Sejarah telah mengajarkan betapa pentingnya menjagai perdamaian. Di Indonesia, salah satu bibit perdamaian itu muncul ketika masyarakat bisa berhasil saling berdampingan dalam keberagaman. Mari kita lihat jejak setiap bangunan yang ada.
Hampir setiap bangunan lama, meninggalkan jejak akulturasi budaya didalamnya. Akulturasi tersebut merupakan bentuk bagaimana cara masyarakat untuk tetap bisa menjaga kerukunan. Tanpa harus menghilangkan salah satu unsur.
Bahkan, dalam budaya Islam di Jawa pun, juga tidak bisa dilepaskan dari proses akulturasi ini.
Ketika Islam masuk di tanah Jawa, tidak pernah melakukan pemaksaan. Juga tidak pernah menghilangkan tradisi lokal yang ada.
Tradisi selamaten misalnya. Sunan Kalijaga tidak pernah menghilangkan budaya ini. Seiring perkembangan waktu, tradisi ini mencoba menyesuaikan perkembangan jaman dan berubah menjadi tradisi tahlilan yang sampai sekarang ini berlangsung.
Lagi-lagi, fakta ini menunjukkan bahwa tidak ada sedikit pun niat dari masyarakat ketika itu, baik itu dari masyarakat lokal ataupun pendatang, untuk menghilangkan salah satu tradisi yang ada.
Juga tidak ada yang mengklaim, tradisi ini yang paling benar dan tradisi itu yang salah. Semuanya bisa hidup berdampingan dengan tetap mengedepankan kerukunan.
Indonesia memang merupakan negara dengan keragaman etnis yang cukup tinggi.

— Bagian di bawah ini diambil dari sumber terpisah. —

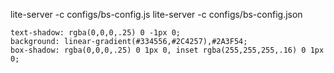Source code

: lite-server -c configs/bs-config.js
lite-server -c configs/bs-config.json

    text-shadow: rgba(0,0,0,.25) 0 -1px 0;
    background: linear-gradient(#334556,#2C4257),#2A3F54;
    box-shadow: rgba(0,0,0,.25) 0 1px 0, inset rgba(255,255,255,.16) 0 1px 0;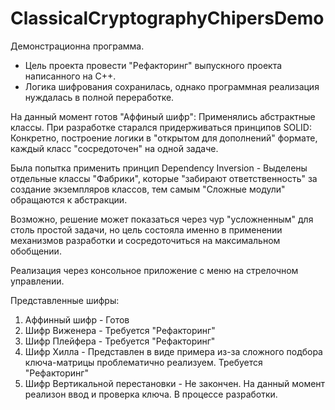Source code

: # ClassicalCryptographyChipersDemo
Демонстрационна программа.

- Цель проекта провести "Рефакторинг" выпускного проекта написанного на С++.
- Логика шифрования сохранилась, однако программная реализация нуждалась в полной переработке.

На данный момент готов "Аффиный шифр":
Применялись абстрактные классы. При разработке старался придерживаться принципов SOLID:
Конкретно, построение логики в "открытом для дополнений" формате, каждый класс "сосредоточен" на одной задаче. 

Была попытка применить принцип Dependency Inversion - Выделены отдельные классы "Фабрики", которые "забирают ответственность" за создание экземпляров классов, тем самым "Сложные модули" обращаются к абстракции.

Возможно, решение может показаться через чур "усложненным" для столь простой задачи, но цель состояла именно в применении механизмов разработки и сосредоточиться на максимальном обобщении.

Реализация через консольное приложение с меню на стрелочном управлении.

Представленные шифры:
1. Аффинный шифр					-	Готов
2. Шифр Виженера					-	Требуется "Рефакторинг" 
3. Шифр Плейфера					-	Требуется "Рефакторинг"
4. Шифр Хилла					-	Представлен в виде примера из-за сложного подбора ключа-матрицы проблематично реализуем. Требуется "Рефакторинг"
5. Шифр Вертикальной перестановки	-	Не закончен. На данный момент реализон ввод и проверка ключа. В процессе разработки.
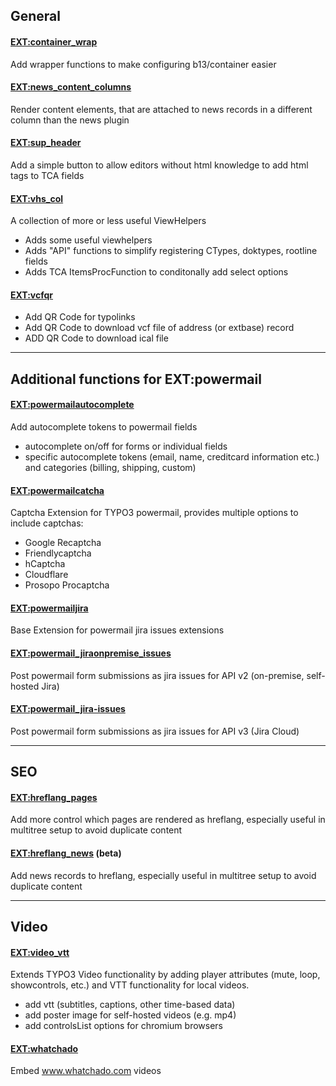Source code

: ## General
#### [EXT:container_wrap](https://github.com/thomasrawiel/container-wrap)
Add wrapper functions to make configuring b13/container easier


#### [EXT:news_content_columns](https://github.com/thomasrawiel/news-content-columns)
Render content elements, that are attached to news records in a different column than the news plugin

#### [EXT:sup_header](https://github.com/thomasrawiel/sup-header)
Add a simple button to allow editors without html knowledge to add html tags to TCA fields

#### [EXT:vhs_col](https://github.com/thomasrawiel/vhs-col)
A collection of more or less useful ViewHelpers
- Adds some useful viewhelpers
- Adds "API" functions to simplify registering CTypes, doktypes, rootline fields
- Adds TCA ItemsProcFunction to conditonally add select options

#### [EXT:vcfqr](https://github.com/thomasrawiel/vcfqr)
- Add QR Code for typolinks
- Add QR Code to download vcf file of address (or extbase) record
- ADD QR Code to download ical file

*** 

## Additional functions for EXT:powermail
#### [EXT:powermailautocomplete](https://github.com/thomasrawiel/powermailautocomplete)
Add autocomplete tokens to powermail fields
- autocomplete on/off for forms or individual fields
- specific autocomplete tokens (email, name, creditcard information etc.) and categories (billing, shipping, custom)

#### [EXT:powermailcatcha](https://github.com/thomasrawiel/powermailcaptcha)
Captcha Extension for TYPO3 powermail, provides multiple options to include captchas:
- Google Recaptcha
- Friendlycaptcha
- hCaptcha
- Cloudflare
- Prosopo Procaptcha

#### [EXT:powermailjira](https://github.com/thomasrawiel/powermail-jira)
Base Extension for powermail jira issues extensions

#### [EXT:powermail_jiraonpremise_issues](https://github.com/thomasrawiel/powermail-jiraonpremise-issues)
Post powermail form submissions as jira issues for API v2 (on-premise, self-hosted Jira)

#### [EXT:powermail_jira-issues](https://github.com/thomasrawiel/powermail-jira-issues)
Post powermail form submissions as jira issues for API v3 (Jira Cloud)

***

## SEO
#### [EXT:hreflang_pages](https://github.com/thomasrawiel/hreflang-pages)
Add more control which pages are rendered as hreflang, especially useful in multitree setup to avoid duplicate content

#### [EXT:hreflang_news](https://github.com/thomasrawiel/hreflang-news) (beta)
Add news records to hreflang, especially useful in multitree setup to avoid duplicate content

***

## Video
#### [EXT:video_vtt](https://github.com/thomasrawiel/video-vtt)
Extends TYPO3 Video functionality by adding player attributes (mute, loop, showcontrols, etc.) and VTT functionality for local videos.
- add vtt (subtitles, captions, other time-based data)
- add poster image for self-hosted videos (e.g. mp4)
- add controlsList options for chromium browsers

#### [EXT:whatchado](https://github.com/thomasrawiel/whatchado)
Embed www.whatchado.com videos









<!--
**thomasrawiel/thomasrawiel** is a ✨ _special_ ✨ repository because its `README.md` (this file) appears on your GitHub profile.

Here are some ideas to get you started:

- 🔭 I’m currently working on ...
- 🌱 I’m currently learning ...
- 👯 I’m looking to collaborate on ...
- 🤔 I’m looking for help with ...
- 💬 Ask me about ...
- 📫 How to reach me: ...
- 😄 Pronouns: ...
- ⚡ Fun fact: ...
-->

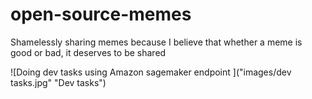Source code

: # open-source-memes
Shamelessly sharing memes because I believe that whether a meme is good or bad, it deserves to be shared

![Doing dev tasks using Amazon sagemaker endpoint ]("images/dev tasks.jpg" "Dev tasks")
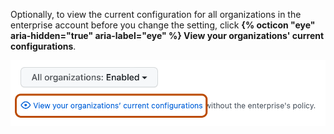 Optionally, to view the current configuration for all organizations in the enterprise account before you change the setting, click **{% octicon "eye" aria-hidden="true" aria-label="eye" %} View your organizations' current configurations**.

   ![Screenshot of a policy in the enterprise settings. A link, labeled "View your organizations' current configurations", is outlined.](/assets/images/help/business-accounts/view-current-policy-implementation-link.png)
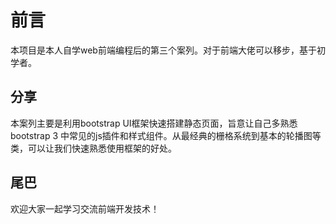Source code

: # 前言
本项目是本人自学web前端编程后的第三个案列。对于前端大佬可以移步，基于初学者。

## 分享

本案列主要是利用bootstrap UI框架快速搭建静态页面，旨意让自己多熟悉bootstrap 3 中常见的js插件和样式组件。从最经典的栅格系统到基本的轮播图等类，可以让我们快速熟悉使用框架的好处。


## 尾巴

欢迎大家一起学习交流前端开发技术！
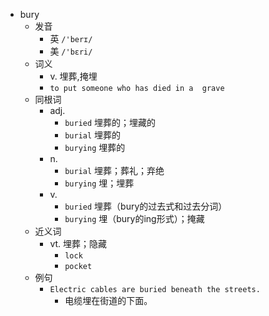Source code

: - bury
  - 发音
    - 英 `/'berɪ/`
    - 美 `/'bɛri/`
  - 词义
    - v. 埋葬,掩埋
    - `to put someone who has died in a  grave `
  - 同根词
    - adj.
      - `buried` 埋葬的；埋藏的
      - `burial` 埋葬的
      - `burying` 埋葬的
    - n.
      - `burial` 埋葬；葬礼；弃绝
      - `burying` 埋；埋葬
    - v.
      - `buried` 埋葬（bury的过去式和过去分词）
      - `burying` 埋（bury的ing形式）；掩藏
  - 近义词
    - vt. 埋葬；隐藏
      - `lock`
      - `pocket`
  - 例句
    - `Electric cables are buried beneath the streets.`
      - 电缆埋在街道的下面。

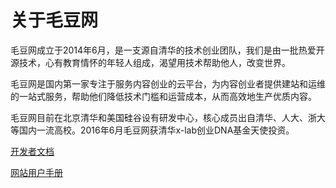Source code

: # 关于毛豆网

毛豆网成立于2014年6月，是一支源自清华的技术创业团队，我们是由一批热爱开源技术，心有教育情怀的年轻人组成，渴望用技术帮助他人，改变世界。

毛豆网是国内第一家专注于服务内容创业的云平台，为内容创业者提供建站和运维的一站式服务，帮助他们降低技术门槛和运营成本，从而高效地生产优质内容。

毛豆网目前在北京清华和美国硅谷设有研发中心，核心成员出自清华、人大、浙大等国内一流高校。2016年6月毛豆网获清华x-lab创业DNA基金天使投资。

[开发者文档](开发者文档.md)

[网站用户手册](网站用户手册.md)
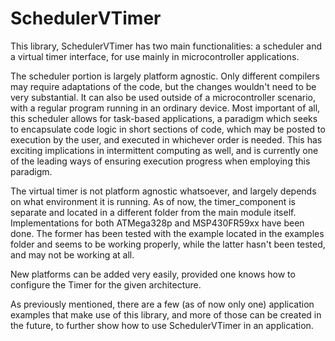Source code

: # SchedulerVTimer

This library, SchedulerVTimer has two main functionalities: a scheduler and a virtual timer interface, for use mainly in microcontroller applications. 

The scheduler portion is largely platform agnostic. Only different compilers may require adaptations of the code, but the changes wouldn't
need to be very substantial. It can also be used outside of a microcontroller scenario, with a regular program running in an ordinary device.
Most important of all, this scheduler allows for task-based applications, a paradigm which seeks to encapsulate code logic in short sections of code, which may be posted to execution by the user, and executed in whichever order is needed. This has exciting implications in intermittent computing as well, and is 
currently one of the leading ways of ensuring execution progress when employing this paradigm.

The virtual timer is not platform agnostic whatsoever, and largely depends on what environment it is running. As of now, the timer_component is separate and located in a different folder from the main module itself. Implementations for both ATMega328p and MSP430FR59xx have been done. The former has been tested with the example located in the examples folder and seems to be working properly, while the latter hasn't been tested, and may not be working at all.

New platforms can be added very easily, provided one knows how to configure the Timer for the given architecture.

As previously mentioned, there are a few (as of now only one) application examples that make use of this library, and more of those can be created in the future, to further show how to use SchedulerVTimer in an application.

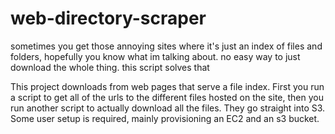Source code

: # web-directory-scraper
sometimes you get those annoying sites where it's just an index of files and folders, hopefully you know what im talking about. no easy way to just download the whole thing. this script solves that


This project downloads from web pages that serve a file index. First you run a script to get all of the urls to the different files hosted on the site,
then you run another script to actually download all the files. They go straight into S3. Some user setup is required, mainly provisioning an EC2 and an s3 bucket.
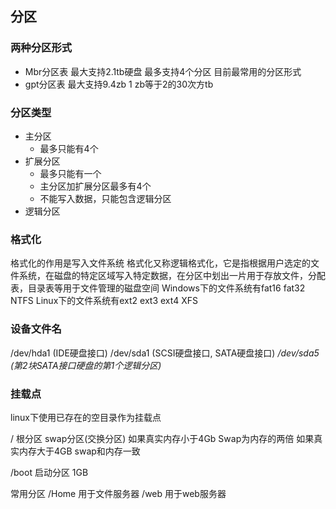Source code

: ## 分区
### 两种分区形式
+ Mbr分区表 最大支持2.1tb硬盘 最多支持4个分区 目前最常用的分区形式 
+ gpt分区表 最大支持9.4zb 1 zb等于2的30次方tb 

### 分区类型 
+ 主分区
  + 最多只能有4个
+ 扩展分区
  + 最多只能有一个 
  + 主分区加扩展分区最多有4个 
  + 不能写入数据，只能包含逻辑分区
+ 逻辑分区 

### 格式化

格式化的作用是写入文件系统
格式化又称逻辑格式化，它是指根据用户选定的文件系统，在磁盘的特定区域写入特定数据，在分区中划出一片用于存放文件，分配表，目录表等用于文件管理的磁盘空间 
Windows下的文件系统有fat16 fat32 NTFS
Linux下的文件系统有ext2 ext3 ext4 XFS

### 设备文件名

/dev/hda1 (IDE硬盘接口)
/dev/sda1 (SCSI硬盘接口, SATA硬盘接口)
*/dev/sda5 (第2块SATA接口硬盘的第1个逻辑分区)*

### 挂载点 

linux下使用已存在的空目录作为挂载点 

/ 根分区
swap分区(交换分区)
 如果真实内存小于4Gb Swap为内存的两倍
 如果真实内存大于4GB swap和内存一致

/boot 启动分区 1GB

常用分区 
/Home 用于文件服务器 
/web 用于web服务器 
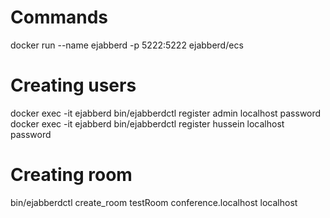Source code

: # Commands
docker run --name ejabberd -p 5222:5222 ejabberd/ecs


# Creating users
docker exec -it ejabberd bin/ejabberdctl register admin localhost password
docker exec -it ejabberd bin/ejabberdctl register hussein localhost password

# Creating room
bin/ejabberdctl create_room testRoom conference.localhost localhost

Dari Aceh hingga Papua, tersebar ribuan suku dengan berbagai budaya dan adat istiadat yang melekat di bawahnya.
Jika ditarik mundur, masing-masing suku itu mempunyai tradisi yang berbeda-beda, dan mungkin sampai sekarang masih dilakukan.
Namun, terdang tradisi tersebut oleh sebagian orang dianggap sesat, tidak sesuai dengan Islam dan sebagainya.
Dan hal inilah yang kemudian terjadi hingga saat ini. Kelompok intoleran langsung mencap tradisi itu sesat, kelompok itu kafir, dan segala macamnya. Mereka tidak pernah mengedepankan persuasi, tapi langsung melakukan persekusi.